La idea nunca se me fue de la cabeza, pero pasados muchos años surgió un buen motivo para alegrarme de no haberle dado cuerpo. Rodrigo Fresán publicó El fondo del cielo, un roman à clef que jugaba con mis "personajes", pero lo hacía con una destreza que yo jamás podría haber logrado. La idea era parecida, utilizar a los escritores de la Edad de Oro para crear una historia alternativa. La historia contaba incluso con un villano muy cercano al mío. Fresán les cambió el nombre a todos y elaboró una historia de amor maravillosa, con extraterrestre y fin del mundo incluidos. También contenía su propia carga ideológica. A su lado, mi cuento de primerizo hubiera sido motivo de escarnio público, pues la obra de Fresán lo tenía todo. Todo, excepto a Ray. Yo, al menos, no logré localizarlo entres sus páginas.

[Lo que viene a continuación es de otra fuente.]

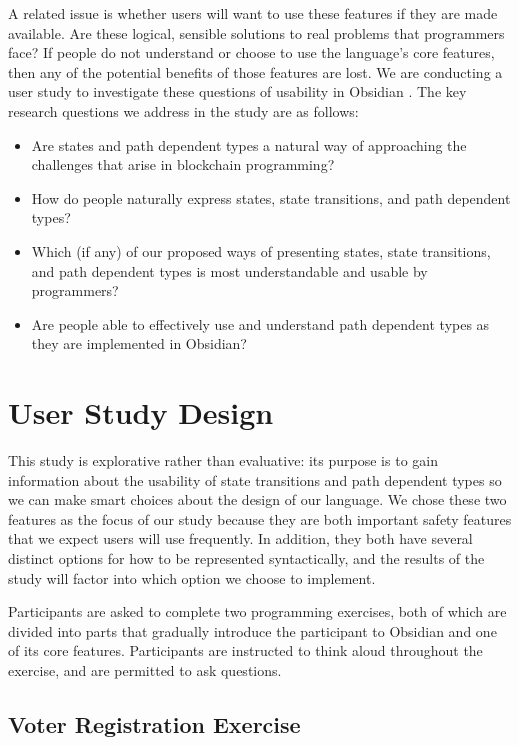 \documentclass[sigplan,10pt,review]{acmart}\settopmatter{printfolios=true}
\begin{document}
	A related issue is whether users will want to use these features if they are made available. Are 
these logical, sensible solutions to real problems that programmers face? If people do not 
understand or choose to use the language's core features, then any of the potential benefits 
of those features are lost. 
	We are conducting a user study to investigate these questions of usability in Obsidian \cite{Myers}. The 
key research questions we address in the study are as follows:
\begin{itemize}
\item Are states and path dependent types a natural way of 
	approaching the challenges that arise in blockchain programming?
\item How do people naturally express states, state transitions, and path dependent types?
\item Which (if any) of our proposed ways of presenting states, state transitions, and path dependent types
	is most understandable and usable by programmers?
\item Are people able to effectively use and understand path dependent types as they
are implemented in Obsidian?
\end{itemize}

\section{User Study Design}
	
This study is explorative rather than evaluative: its purpose is to gain information about the usability of state transitions 
and path dependent types so we can make smart choices about the design of our language. 
We chose these two features as the focus of our study because they are both important safety features 
that we expect users will use frequently. In addition, they both have several distinct options for how to be 
represented syntactically, and the results of the study will factor into which option we choose to implement.  

Participants are asked to complete two programming exercises, both of which are divided into parts that 
gradually introduce the participant to Obsidian and one of its core features. 
Participants are instructed to think aloud throughout the exercise, and are permitted to ask questions.

\subsection{Voter Registration Exercise}
\end{document}
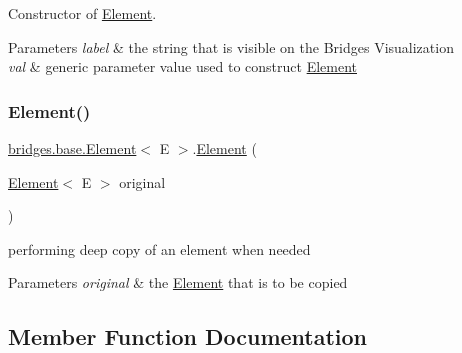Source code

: Constructor of \hyperlink{classbridges_1_1base_1_1_element}{Element}. 


\begin{DoxyParams}{Parameters}
{\em label} & the string that is visible on the Bridges Visualization \\
\hline
{\em val} & generic parameter value used to construct \hyperlink{classbridges_1_1base_1_1_element}{Element} \\
\hline
\end{DoxyParams}
\mbox{\label{classbridges_1_1base_1_1_element_a91db9de70b65a1d7b5f27c1c0b909832}} 
\subsubsection{\texorpdfstring{Element()}{Element()}\hspace{0.1cm}{\footnotesize\ttfamily [4/4]}}
{\footnotesize\ttfamily \hyperlink{classbridges_1_1base_1_1_element}{bridges.\+base.\+Element}$<$ E $>$.\hyperlink{classbridges_1_1base_1_1_element}{Element} (\begin{DoxyParamCaption}\item[{\hyperlink{classbridges_1_1base_1_1_element}{Element}$<$ E $>$}]{original }\end{DoxyParamCaption})}



performing deep copy of an element when needed 


\begin{DoxyParams}{Parameters}
{\em original} & the \hyperlink{classbridges_1_1base_1_1_element}{Element} that is to be copied \\
\hline
\end{DoxyParams}


\subsection{Member Function Documentation}
\mbox{\label{classbridges_1_1base_1_1_element_a6cd4c4f15c6a4f87f59e443cffe87a20}} 
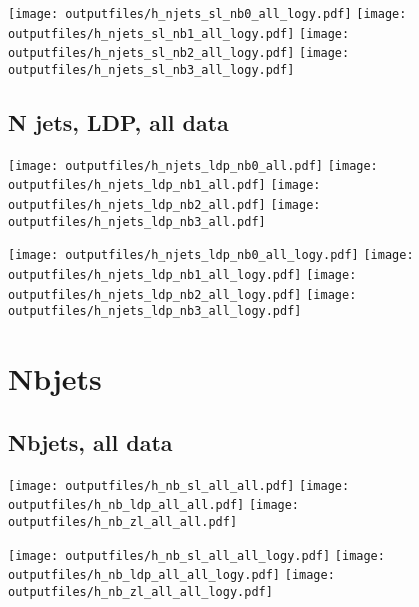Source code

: \documentclass[11pt]{article}
\begin{document}
    \noindent
     \texttt{[image: outputfiles/h\_njets\_sl\_nb0\_all\_logy.pdf]}
     \texttt{[image: outputfiles/h\_njets\_sl\_nb1\_all\_logy.pdf]}
     \texttt{[image: outputfiles/h\_njets\_sl\_nb2\_all\_logy.pdf]}
     \texttt{[image: outputfiles/h\_njets\_sl\_nb3\_all\_logy.pdf]}

   \clearpage

    \subsection{ N jets, LDP, all data}

    \noindent
     \texttt{[image: outputfiles/h\_njets\_ldp\_nb0\_all.pdf]}
     \texttt{[image: outputfiles/h\_njets\_ldp\_nb1\_all.pdf]}
     \texttt{[image: outputfiles/h\_njets\_ldp\_nb2\_all.pdf]}
     \texttt{[image: outputfiles/h\_njets\_ldp\_nb3\_all.pdf]}

    \noindent
     \texttt{[image: outputfiles/h\_njets\_ldp\_nb0\_all\_logy.pdf]}
     \texttt{[image: outputfiles/h\_njets\_ldp\_nb1\_all\_logy.pdf]}
     \texttt{[image: outputfiles/h\_njets\_ldp\_nb2\_all\_logy.pdf]}
     \texttt{[image: outputfiles/h\_njets\_ldp\_nb3\_all\_logy.pdf]}

   \clearpage




    \clearpage
    \section{Nbjets}

    \subsection{ Nbjets, all data}

    \noindent
     \texttt{[image: outputfiles/h\_nb\_sl\_all\_all.pdf]}
     \texttt{[image: outputfiles/h\_nb\_ldp\_all\_all.pdf]}
     \texttt{[image: outputfiles/h\_nb\_zl\_all\_all.pdf]}

    \noindent
     \texttt{[image: outputfiles/h\_nb\_sl\_all\_all\_logy.pdf]}
     \texttt{[image: outputfiles/h\_nb\_ldp\_all\_all\_logy.pdf]}
     \texttt{[image: outputfiles/h\_nb\_zl\_all\_all\_logy.pdf]}
\end{document}
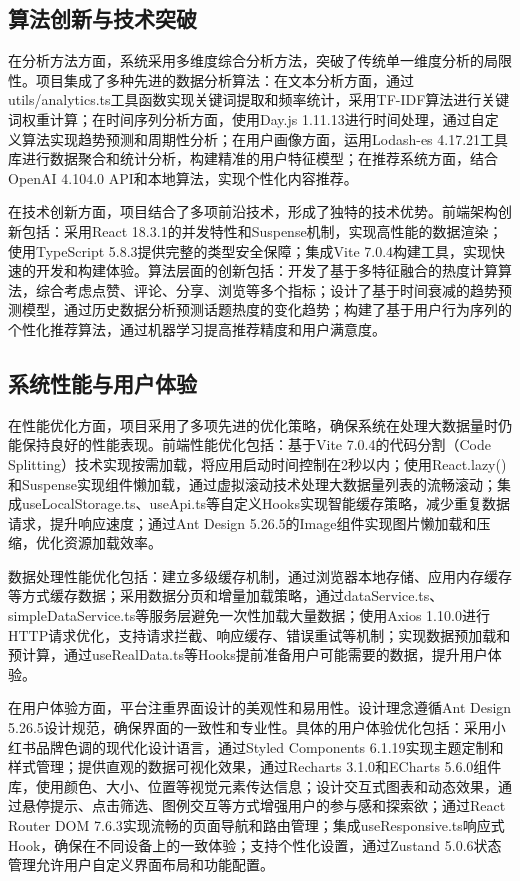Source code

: \documentclass[12pt,a4paper]{article}
\begin{document}
\subsection{算法创新与技术突破}

在分析方法方面，系统采用多维度综合分析方法，突破了传统单一维度分析的局限性。项目集成了多种先进的数据分析算法：在文本分析方面，通过utils/analytics.ts工具函数实现关键词提取和频率统计，采用TF-IDF算法进行关键词权重计算；在时间序列分析方面，使用Day.js 1.11.13进行时间处理，通过自定义算法实现趋势预测和周期性分析；在用户画像方面，运用Lodash-es 4.17.21工具库进行数据聚合和统计分析，构建精准的用户特征模型；在推荐系统方面，结合OpenAI 4.104.0 API和本地算法，实现个性化内容推荐。

在技术创新方面，项目结合了多项前沿技术，形成了独特的技术优势。前端架构创新包括：采用React 18.3.1的并发特性和Suspense机制，实现高性能的数据渲染；使用TypeScript 5.8.3提供完整的类型安全保障；集成Vite 7.0.4构建工具，实现快速的开发和构建体验。算法层面的创新包括：开发了基于多特征融合的热度计算算法，综合考虑点赞、评论、分享、浏览等多个指标；设计了基于时间衰减的趋势预测模型，通过历史数据分析预测话题热度的变化趋势；构建了基于用户行为序列的个性化推荐算法，通过机器学习提高推荐精度和用户满意度。

\subsection{系统性能与用户体验}

在性能优化方面，项目采用了多项先进的优化策略，确保系统在处理大数据量时仍能保持良好的性能表现。前端性能优化包括：基于Vite 7.0.4的代码分割（Code Splitting）技术实现按需加载，将应用启动时间控制在2秒以内；使用React.lazy()和Suspense实现组件懒加载，通过虚拟滚动技术处理大数据量列表的流畅滚动；集成useLocalStorage.ts、useApi.ts等自定义Hooks实现智能缓存策略，减少重复数据请求，提升响应速度；通过Ant Design 5.26.5的Image组件实现图片懒加载和压缩，优化资源加载效率。

数据处理性能优化包括：建立多级缓存机制，通过浏览器本地存储、应用内存缓存等方式缓存数据；采用数据分页和增量加载策略，通过dataService.ts、simpleDataService.ts等服务层避免一次性加载大量数据；使用Axios 1.10.0进行HTTP请求优化，支持请求拦截、响应缓存、错误重试等机制；实现数据预加载和预计算，通过useRealData.ts等Hooks提前准备用户可能需要的数据，提升用户体验。

在用户体验方面，平台注重界面设计的美观性和易用性。设计理念遵循Ant Design 5.26.5设计规范，确保界面的一致性和专业性。具体的用户体验优化包括：采用小红书品牌色调的现代化设计语言，通过Styled Components 6.1.19实现主题定制和样式管理；提供直观的数据可视化效果，通过Recharts 3.1.0和ECharts 5.6.0组件库，使用颜色、大小、位置等视觉元素传达信息；设计交互式图表和动态效果，通过悬停提示、点击筛选、图例交互等方式增强用户的参与感和探索欲；通过React Router DOM 7.6.3实现流畅的页面导航和路由管理；集成useResponsive.ts响应式Hook，确保在不同设备上的一致体验；支持个性化设置，通过Zustand 5.0.6状态管理允许用户自定义界面布局和功能配置。
\end{document}
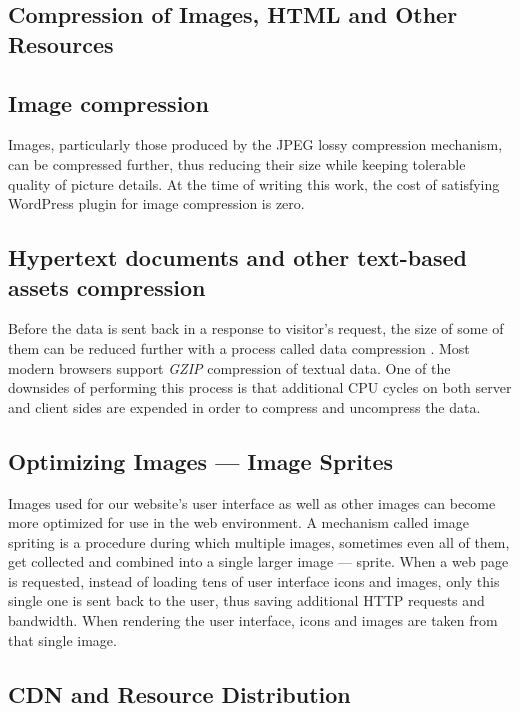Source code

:\subsection{Compression of Images, HTML and Other Resources}

\subsection*{Image compression}

Images, particularly those produced by the JPEG lossy compression mechanism, can be compressed further, thus reducing their size while keeping tolerable quality of picture details. At the time of writing this work, the cost of satisfying WordPress plugin \cite{WP-Plugin:EWWW-Image-Optimizer} for image compression is zero.

\subsection*{Hypertext documents and other text-based assets compression}

Before the data is sent back in a response to visitor’s request, the size of some of them can be reduced further with a process called data compression \cite{Study:Google-compression}. Most modern browsers \cite{Study:SO-gzip-browser-support} support \emph{GZIP} compression of textual data. One of the downsides of performing this process is that additional CPU cycles on both server and client sides are expended in order to compress and uncompress the data.

\subsection{Optimizing Images — Image Sprites}

Images used for our website's user interface as well as other images can become more optimized for use in the web environment. A mechanism called image spriting \cite{Study:CSSwizardy-image-spriting} is a procedure during which multiple images, sometimes even all of them, get collected and combined into a single larger image — sprite. When a web page is requested, instead of loading tens of user interface icons and images, only this single one is sent back to the user, thus saving additional HTTP requests and bandwidth. When rendering the user interface, icons and images are taken from that single image.

\subsection{CDN and Resource Distribution}

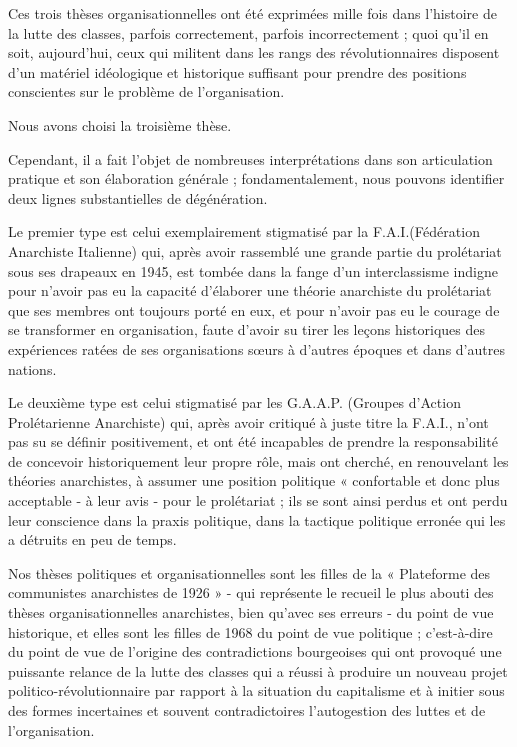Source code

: Ces trois thèses organisationnelles ont été exprimées mille fois dans l'histoire de la lutte des classes, parfois correctement, parfois incorrectement ; quoi qu'il en soit, aujourd'hui, ceux qui militent dans les rangs des révolutionnaires disposent d'un matériel idéologique et historique suffisant pour prendre des positions conscientes sur le problème de l'organisation.

Nous avons choisi la troisième thèse.

Cependant, il a fait l'objet de nombreuses interprétations dans son articulation pratique et son élaboration générale ; fondamentalement, nous pouvons identifier deux lignes substantielles de dégénération.

Le premier type est celui exemplairement stigmatisé par la F.A.I.(Fédération Anarchiste Italienne) qui, après avoir rassemblé une grande partie du prolétariat sous ses drapeaux en 1945, est tombée dans la fange d'un interclassisme indigne pour n'avoir pas eu la capacité d'élaborer une théorie anarchiste du prolétariat que ses membres ont toujours porté en eux, et pour n'avoir pas eu le courage de se transformer en organisation, faute d'avoir su tirer les leçons historiques des expériences ratées de ses organisations sœurs à d'autres époques et dans d'autres nations.

Le deuxième type est celui stigmatisé par les G.A.A.P. (Groupes d'Action Prolétarienne Anarchiste) qui, après avoir critiqué à juste titre la F.A.I., n'ont pas su se définir positivement, et ont été incapables de prendre la responsabilité de concevoir historiquement leur propre rôle, mais ont cherché, en renouvelant les théories anarchistes, à assumer une position politique « confortable et donc plus acceptable - à leur avis - pour le prolétariat ; ils se sont ainsi perdus et ont perdu leur conscience dans la praxis politique, dans la tactique politique erronée qui les a détruits en peu de temps.

Nos thèses politiques et organisationnelles sont les filles de la « Plateforme des communistes anarchistes de 1926 » - qui représente le recueil le plus abouti des thèses organisationnelles anarchistes, bien qu'avec ses erreurs - du point de vue historique, et elles sont les filles de 1968 du point de vue politique ; c'est-à-dire du point de vue de l'origine des contradictions bourgeoises qui ont provoqué une puissante relance de la lutte des classes qui a réussi à produire un nouveau projet politico-révolutionnaire par rapport à la situation du capitalisme et à initier sous des formes incertaines et souvent contradictoires l'autogestion des luttes et de l'organisation.

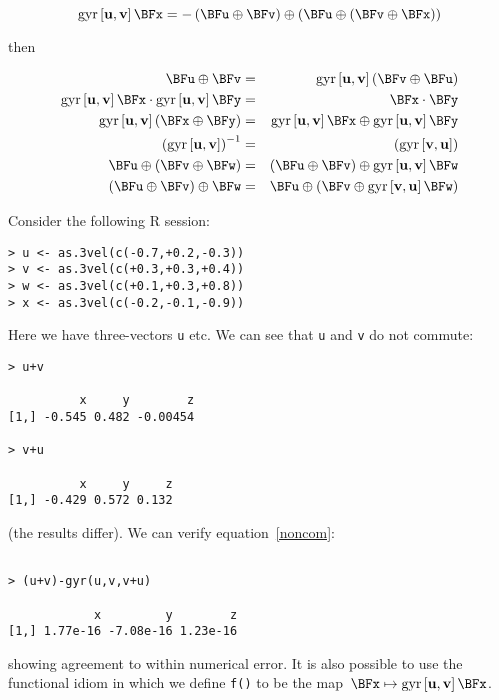 \documentclass[ijoc,nonblindrev]{informs3} %
\begin{document}
\begin{equation}
\gyr{u}{v}\BFx=-\left(\BFu\oplus\BFv\right)\oplus\left(\BFu\oplus\left(\BFv\oplus\BFx\right)\right)
\end{equation}

then

\begin{eqnarray}
\BFu\oplus\BFv &=&
\gyr{u}{v}\left(\BFv\oplus\BFu\right)\label{noncom}\\ \gyr{u}{v}\BFx\cdot\gyr{u}{v}\BFy
&=& \BFx\cdot\BFy\label{doteq}\\ \gyr{u}{v}\left(\BFx\oplus\BFy\right) &=&
\gyr{u}{v}\BFx\oplus\gyr{u}{v}\BFy\\ \left(\gyr{u}{v}\right)^{-1} &=&
\left(\gyr{v}{u}\right)\label{gyrinv}\\ \BFu\oplus\left(\BFv\oplus\BFw\right)
&=&\left(\BFu\oplus\BFv\right)\oplus\gyr{u}{v}\BFw\label{nonass1}\\ \left(\BFu\oplus\BFv\right)\oplus\BFw
&=&\BFu\oplus\left(\BFv\oplus\gyr{v}{u}\BFw\right)\label{nonass2}
\end{eqnarray}

Consider the following R session:

\begin{verbatim}
> u <- as.3vel(c(-0.7,+0.2,-0.3))
> v <- as.3vel(c(+0.3,+0.3,+0.4))
> w <- as.3vel(c(+0.1,+0.3,+0.8))
> x <- as.3vel(c(-0.2,-0.1,-0.9))

\end{verbatim}

Here we have three-vectors {\tt u} etc.  We can see that {\tt u} and
{\tt v} do not commute:

\begin{verbatim}
> u+v

          x     y        z
[1,] -0.545 0.482 -0.00454

> v+u

          x     y     z
[1,] -0.429 0.572 0.132

\end{verbatim}

(the results differ).  We can verify equation~\ref{noncom}:

\begin{verbatim}

> (u+v)-gyr(u,v,v+u)

            x         y        z 
[1,] 1.77e-16 -7.08e-16 1.23e-16

\end{verbatim}

showing agreement to within numerical error.  It is also possible to
use the functional idiom in which we define {\tt f()} to be the
map~$\BFx\mapsto\gyr{u}{v}\BFx$.
\end{document}
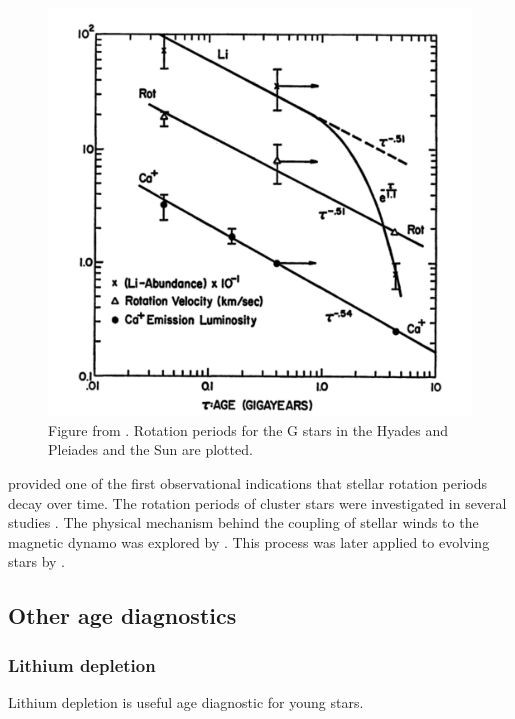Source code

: \begin{figure}
\begin{center}
\includegraphics[width=6in, clip=true]{figures/skumanich.pdf}
\caption{Figure from \citet{skumanich1972}. Rotation periods for the G stars
in the Hyades and Pleiades and the Sun are plotted.}
\label{fig:skumanich}
\end{center}
\end{figure}

\citet{Skumanich1972} provided one of the first observational indications that
stellar rotation periods decay over time.
The rotation periods of cluster stars were investigated in several studies
\citep[\eg][]{Stauffer1987}.
The physical mechanism behind the coupling of stellar winds to the magnetic
dynamo was explored by \citet{Weber1967, Mestel1984}.
This process was later applied to evolving stars by \citet{Kawaler1988}.


\subsection*{Other age diagnostics}

\subsubsection*{Lithium depletion}
Lithium depletion is useful age diagnostic for young stars.

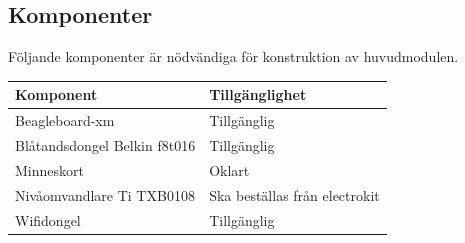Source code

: \subsection{Komponenter}
Följande komponenter är nödvändiga för konstruktion av huvudmodulen.\\
\begin{tabularx}{\textwidth}{| l | X |}
	\hline
	{\textbf{Komponent}} & {\textbf{Tillgänglighet}} \\\hline
	{Beagleboard-xm} & {Tillgänglig} \\\hline
	{Blåtandsdongel Belkin f8t016} & {Tillgänglig} \\\hline
	{Minneskort} & {Oklart} \\\hline
	{Nivåomvandlare Ti TXB0108} & {Ska beställas från electrokit\cite{nivaomvandlare}} \\\hline
	{Wifidongel} & {Tillgänglig} \\\hline
\end{tabularx}
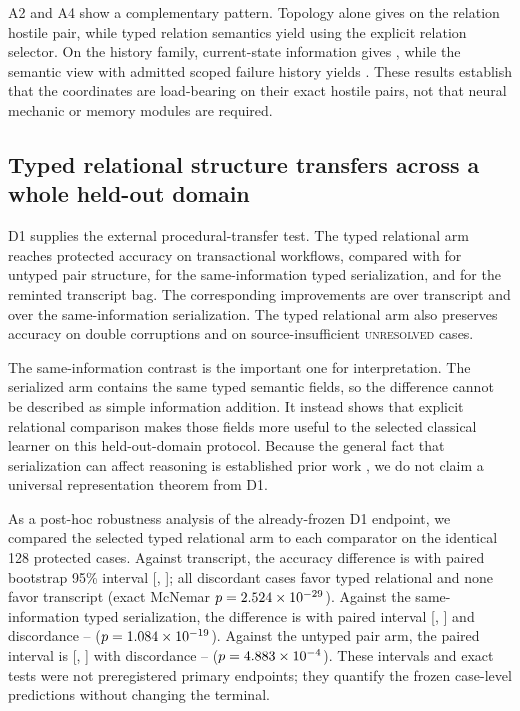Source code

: \documentclass[10pt]{article}
\begin{document}
A2 and A4 show a complementary pattern. Topology alone gives \ATwoTopologyAccuracy{} on the relation hostile pair, while typed relation semantics yield \ATwoTypedAccuracy{} using the explicit relation selector. On the history family, current-state information gives \AFourCurrentAccuracy{}, while the semantic view with admitted scoped failure history yields \AFourSemanticAccuracy{}. These results establish that the coordinates are load-bearing on their exact hostile pairs, not that neural mechanic or memory modules are required.

\subsection{Typed relational structure transfers across a whole held-out domain}

D1 supplies the external procedural-transfer test. The typed relational arm reaches \DOneTypedAccuracy{} protected accuracy on transactional workflows, compared with \DOneUntypedAccuracy{} for untyped pair structure, \DOneSerializedAccuracy{} for the same-information typed serialization, and \DOneTranscriptAccuracy{} for the reminted transcript bag. The corresponding improvements are \DOneTypedMinusTranscript{} over transcript and \DOneTypedMinusSerialized{} over the same-information serialization. The typed relational arm also preserves \DOneTypedDoubleAccuracy{} accuracy on double corruptions and \DOneTypedUnresolvedAccuracy{} on source-insufficient \textsc{unresolved} cases.

The same-information contrast is the important one for interpretation. The serialized arm contains the same typed semantic fields, so the \DOneTypedMinusSerialized{} difference cannot be described as simple information addition. It instead shows that explicit relational comparison makes those fields more useful to the selected classical learner on this held-out-domain protocol. Because the general fact that serialization can affect reasoning is established prior work \citep{lo2026serialization}, we do not claim a universal representation theorem from D1.

As a post-hoc robustness analysis of the already-frozen D1 endpoint, we compared the selected typed relational arm to each comparator on the identical 128 protected cases. Against transcript, the accuracy difference is \DOneTypedMinusTranscript{} with paired bootstrap 95\% interval [\DOneTranscriptPairedCILow, \DOneTranscriptPairedCIHigh]; all \DOneTranscriptDiscordantWins{} discordant cases favor typed relational and none favor transcript (exact McNemar $p=\DOneTranscriptMcNemarP$). Against the same-information typed serialization, the difference is \DOneTypedMinusSerialized{} with paired interval [\DOneSerializedPairedCILow, \DOneSerializedPairedCIHigh] and discordance \DOneSerializedDiscordantWins{}--\DOneSerializedDiscordantLosses{} ($p=\DOneSerializedMcNemarP$). Against the untyped pair arm, the paired interval is [\DOneUntypedPairedCILow, \DOneUntypedPairedCIHigh] with discordance \DOneUntypedDiscordantWins{}--\DOneUntypedDiscordantLosses{} ($p=\DOneUntypedMcNemarP$). These intervals and exact tests were not preregistered primary endpoints; they quantify the frozen case-level predictions without changing the terminal.
\end{document}
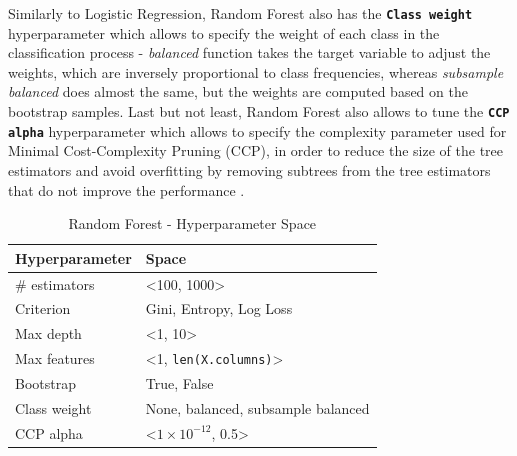 Similarly to Logistic Regression, Random Forest also has the \textbf{\texttt{Class weight}} hyperparameter which allows to specify the weight of each class in the classification process - \textit{balanced} function takes the target variable to adjust the weights, which are inversely proportional to class frequencies, whereas \textit{subsample balanced} does almost the same, but the weights are computed based on the bootstrap samples.
Last but not least, Random Forest also allows to tune the \textbf{\texttt{CCP alpha}} hyperparameter which allows to specify the complexity parameter used for Minimal Cost-Complexity Pruning (CCP), in order to reduce the size of the tree estimators and avoid overfitting by removing subtrees from the tree estimators that do not improve the performance \citep{scikit-rf}.

\begin{table}[H]
\small
\setlength{\tabcolsep}{8pt}
\renewcommand{\arraystretch}{1.3}
\centering
    \caption[Random Forest - Hyperparameter Space]{Random Forest - Hyperparameter Space}\label{tab:rfspace}
    \begin{tabular}{ll}
\toprule
\textbf{Hyperparameter} & \textbf{Space}\\
\midrule
\hline
\# estimators & <100, 1000> \\
Criterion & Gini, Entropy, Log Loss \\
Max depth & <1, 10> \\
Max features & <1, \verb|len(X.columns)|>  \\
Bootstrap & True, False \\
Class weight & None, balanced, subsample balanced \\
CCP alpha & <$1\times10^{-12}$, 0.5> \\
\hline
\bottomrule
\end{tabular}
\vspace{0.7em}

\vspace{-1em}
\end{table}

\newpage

Cuento esta pequeña anécdota con la intención de remarcar un aspecto determinado de entre los muchos reseñables en la obra de Ray Bradbury, un escritor sin duda adelantado a su tiempo. Porque no sólo nos deja sus maravillosas narraciones, nos deja también una manera de entender el género que, sometida durante media centuria por la tendencia canónica, ha resurgido en este siglo XXI para dignificarlo, para otorgarle el reconocimiento exterior que siempre buscó. Bradbury, que entendió la ciencia ficción como medio para explorar la realidad desde la memoria, que prefirio la reivindicación nostálgica al relato tecnificado y explicativo, nos deja el mismo día que le es concedido el premio Príncipe de Asturias de las letras a Philip Roth, el autor, entre otras excelencias, de La conjura contra América, un libro de cf sin ninguna ambición científica.
Repasen todas esas magníficas obras que durante estos últimos años, desde la gran literatura, han puesto a la cf donde debía estar, y fíjense en qué tienen en común. Todas usan el elemento diferencial del género (clones, ucronía, apocalipsis) como excusa, para configurar un escenario. En ninguna se entra en ella, sólo es una herramienta que permite a los autores exponer aquellos temas en los que pretendían profundizar. Son novelas que por ello, a pesar de su indudable calidad literaria, han sido calificadas como "mala ciencia ficción". Mala ciencia ficción... ¿Lo es Crónicas marcianas, con su Marte imposible, su ingenuidad tecnológica y su irrelevancia científica? ¿Es mala ciencia ficción una de las dos o tres mejores obras de su centenaria historia? Algún día nos tendremos que sentar todos los aficionados y decidir de una vez qué entra y que no en este sacrosanto género. Si la nueva definición deja fuera obras maestras de la literatura como las creadas por Ray Bradbury, no cuenten conmigo.